Detailed explanation (optional): The cmake/stm32cubemx under CMakeLists.txt here is managed by CubeMX. If you regenerate code with CubeMX, the contents of this file will be overwritten. However, the CMakeLists.txt at the workspace root will not be overwritten, and it provides some areas for adding source and header files. But this can make the file too cluttered. So we chose to create a new user folder, set up a CMakeLists.txt inside it, and then use the top-level CMakeLists.txt to load this sub-CMakeLists.txt. This sub-CMakeLists.txt makes it easier for us to modify, and the file structure is clearer. (You don't need to create these yourself—I've already added them to the template, and they were copied over when you copied the template above.)
Add the cpp file as shown in the image below.
Then, go to the top-level CMakeLists.txt and add this line to reference our own CMakeLists.txt.
# Add USER generated sources
add_subdirectory(cmake/user)
Great success, let's try compiling once.

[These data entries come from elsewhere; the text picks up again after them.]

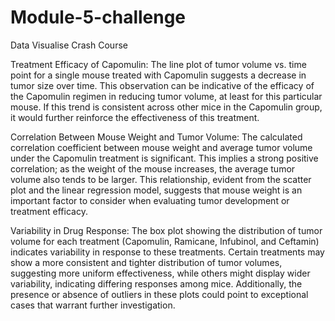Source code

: # Module-5-challenge
Data Visualise Crash Course


Treatment Efficacy of Capomulin: The line plot of tumor volume vs. time point for a single mouse treated with Capomulin suggests a decrease in tumor size over time. This observation can be indicative of the efficacy of the Capomulin regimen in reducing tumor volume, at least for this particular mouse. If this trend is consistent across other mice in the Capomulin group, it would further reinforce the effectiveness of this treatment.


Correlation Between Mouse Weight and Tumor Volume: The calculated correlation coefficient between mouse weight and average tumor volume under the Capomulin treatment is significant. This implies a strong positive correlation; as the weight of the mouse increases, the average tumor volume also tends to be larger. This relationship, evident from the scatter plot and the linear regression model, suggests that mouse weight is an important factor to consider when evaluating tumor development or treatment efficacy.


Variability in Drug Response: The box plot showing the distribution of tumor volume for each treatment (Capomulin, Ramicane, Infubinol, and Ceftamin) indicates variability in response to these treatments. Certain treatments may show a more consistent and tighter distribution of tumor volumes, suggesting more uniform effectiveness, while others might display wider variability, indicating differing responses among mice. Additionally, the presence or absence of outliers in these plots could point to exceptional cases that warrant further investigation.
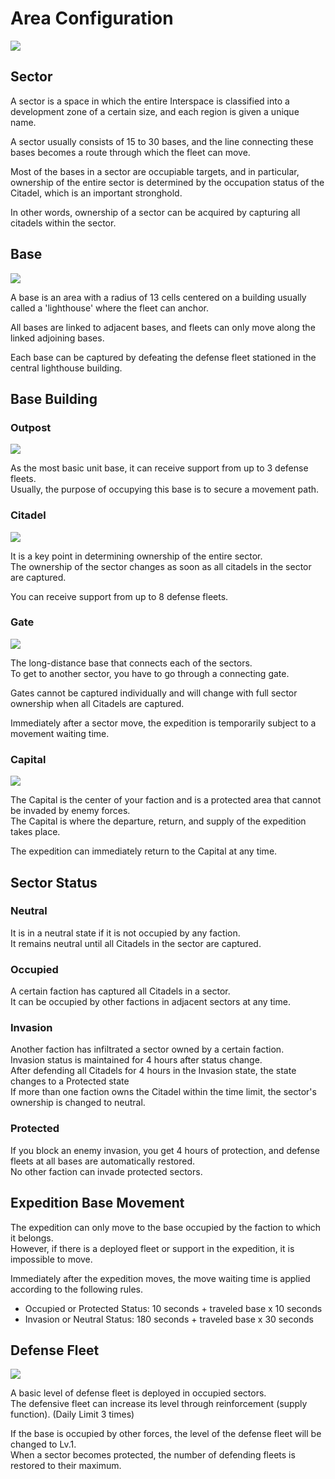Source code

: # Area Configuration
![](https://d3bbxo4nelobc3.cloudfront.net/html/img/help/1703_01.jpg)

## Sector

A sector is a space in which the entire Interspace is classified into a development zone of a certain size, and each region is given a unique name.

A sector usually consists of 15 to 30 bases, and the line connecting these bases becomes a route through which the fleet can move.

Most of the bases in a sector are occupiable targets, and in particular, ownership of the entire sector is determined by the occupation status of the Citadel, which is an important stronghold.

In other words, ownership of a sector can be acquired by capturing all citadels within the sector.


## Base
![](https://d3bbxo4nelobc3.cloudfront.net/html/img/help/1703_02.jpg)

A base is an area with a radius of 13 cells centered on a building usually called a 'lighthouse' where the fleet can anchor.

All bases are linked to adjacent bases, and fleets can only move along the linked adjoining bases.

Each base can be captured by defeating the defense fleet stationed in the central lighthouse building.


## Base Building

### Outpost
![](https://d3bbxo4nelobc3.cloudfront.net/html/img/help/1703_03.jpg)

As the most basic unit base, it can receive support from up to 3 defense fleets.<br>
Usually, the purpose of occupying this base is to secure a movement path.



### Citadel
![](https://d3bbxo4nelobc3.cloudfront.net/html/img/help/1703_04.jpg)

It is a key point in determining ownership of the entire sector.<br>
The ownership of the sector changes as soon as all citadels in the sector are captured.

You can receive support from up to 8 defense fleets.


### Gate
![](https://d3bbxo4nelobc3.cloudfront.net/html/img/help/1703_05.jpg)

The long-distance base that connects each of the sectors.<br>
To get to another sector, you have to go through a connecting gate.

Gates cannot be captured individually and will change with full sector ownership when all Citadels are captured.

Immediately after a sector move, the expedition is temporarily subject to a movement waiting time.


### Capital
![](https://d3bbxo4nelobc3.cloudfront.net/html/img/help/1703_06.jpg)

The Capital is the center of your faction and is a protected area that cannot be invaded by enemy forces.<br>
The Capital is where the departure, return, and supply of the expedition takes place.

The expedition can immediately return to the Capital at any time.


## Sector Status

### Neutral

It is in a neutral state if it is not occupied by any faction.<br>
It remains neutral until all Citadels in the sector are captured.

### Occupied

A certain faction has captured all Citadels in a sector.<br>
It can be occupied by other factions in adjacent sectors at any time.

### Invasion

Another faction has infiltrated a sector owned by a certain faction.<br>
Invasion status is maintained for 4 hours after status change.<br>
After defending all Citadels for 4 hours in the Invasion state, the state changes to a Protected state<br>
If more than one faction owns the Citadel within the time limit, the sector's ownership is changed to neutral.

### Protected

If you block an enemy invasion, you get 4 hours of protection, and defense fleets at all bases are automatically restored.<br>
No other faction can invade protected sectors.


## Expedition Base Movement

The expedition can only move to the base occupied by the faction to which it belongs.<br>
However, if there is a deployed fleet or support in the expedition, it is impossible to move.

Immediately after the expedition moves, the move waiting time is applied according to the following rules.
- Occupied or Protected Status: 10 seconds + traveled base x 10 seconds
- Invasion or Neutral Status: 180 seconds + traveled base x 30 seconds


## Defense Fleet
![](https://d3bbxo4nelobc3.cloudfront.net/html/img/help/1703_07.jpg)

A basic level of defense fleet is deployed in occupied sectors.<br>
The defensive fleet can increase its level through reinforcement (supply function). (Daily Limit 3 times)

If the base is occupied by other forces, the level of the defense fleet will be changed to Lv.1.<br>
When a sector becomes protected, the number of defending fleets is restored to their maximum.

As shown in the image below, all the newly added files have been compiled.
Download the program to the board
Before downloading, you first need to configure
No need to configure ST-Link, just start debugging directly.
However, Jlink and similar tools require configuration.
Configure the debugger
ST-Link
No configuration required.
JLink
First, install the jlink-gdbserver bundle, as shown in the image below:
Then you also need to configure the launch:
Problem Solution: https://community.st.com/t5/stm32cubeide-for-visual-studio/stm32h7a3vg-debugging-with-j-link-under-vscode/m-p/826188#M960
Create a launch.json under the .vscode folder, then enter the following content:
{
"version": "0.2.0",
"configurations": [
{
"type": "jlinkgdbtarget",
"request": "launch",
"name": "STM32Cube: STM32 Launch JLink GDB Server",
"origin": "snippet",
"cwd": "${workspaceFolder}",
"preBuild": "${command:st-stm32-ide-debug-launch.build}",
"runEntry": "main",
"imagesAndSymbols": [
{
"imageFileName": "${command:st-stm32-ide-debug-launch.get-projects-binary-from-context1}"
}
]
}
]
}
Done.
Debugging: (Here, Linux may encounter some USB permission issues; please resolve them on your own.)
If you are using an ST-Link, it should look like the image below:
If you are using a J-Link, it should look like the image below:
Then this bar will appear, and it will download the program to the board.
Then the program was successfully downloaded and entered Debug mode.